(687f) Electrifying Hydroformylation Catalysts Exposes Voltage-Driven C–C Bond Formation

Hydroformylation (thermo-HFN) is an industrially important reaction that couples olefins and carbon monoxide (CO) to make aldehydes. If thermo-HFN were electrified to use protons and electrons instead of hydrogen gas, such an electrochemical hydroformylation (electro-HFN) reaction could be useful in the context of electrified chemicals manufacturing for functionalizing abundant olefins to synthetically versatile aldehydes. Additionally, electro-HFN could provide a method for sequentially elongating carbon chains in the context of electrochemical CO₂-to-fuels conversion. However, electro-HFN represents a complex C–C bond-forming reaction that is difficult to achieve at heterogeneous electrocatalysts. In this work, we import Rh-based thermo-HFN catalysts onto electrode surfaces to unlock electro-HFN reactivity.
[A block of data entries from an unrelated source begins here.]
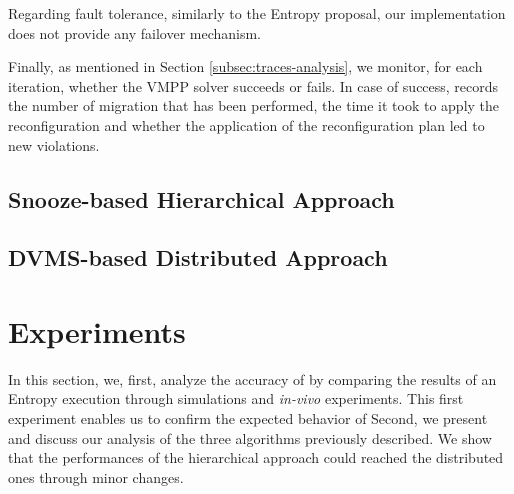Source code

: Regarding fault tolerance, similarly to the Entropy proposal, our
implementation does not provide any failover mechanism.

Finally, as mentioned in Section \ref{subsec:traces-analysis}, we monitor, for each iteration,
whether the VMPP solver succeeds or fails. In case of success, \vmps
records the number of migration that has been performed, the time it
took to apply the reconfiguration and whether
the application of the reconfiguration plan led to new violations.

\subsection{Snooze-based Hierarchical Approach}
\label{subsec:snooze}


\subsection{DVMS-based Distributed Approach}
\label{subsec:dvms}


\section{Experiments}
\label{sec:experiments}
In this section, we, first, analyze the accuracy of \vmps by comparing
the  results of an Entropy execution through simulations and
\textit{in-vivo} experiments. This first experiment enables us to
confirm the expected behavior of \vmps Second, we present and discuss
our analysis of the three algorithms previously described.
We show that the performances of the hierarchical approach could
reached the distributed ones through minor changes.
At mild conditions of room temperature and 5 bar CO, we achieve Faradaic efficiencies of up to 15% and turnover frequencies of up to 0.7 hr^-1. This electro-HFN rate is an order of magnitude greater than the corresponding thermo-HFN rate at the same catalyst, temperature, and pressure. Reaction kinetics suggest that in electro-HFN, protons and electrons directly participate in a non-mediated, electrochemical reaction pathway that is distinct from thermo-HFN and proceeds more readily at mild conditions. Operando x-ray absorption spectroscopy shows the catalyst consists pentacoordinate Rh(III) during catalysis. Most generally, this work demonstrates an experimental strategy for electrifying a well-studied thermochemical reaction to expose a new electrocatalyst for a difficult and underexplored electrochemical reaction.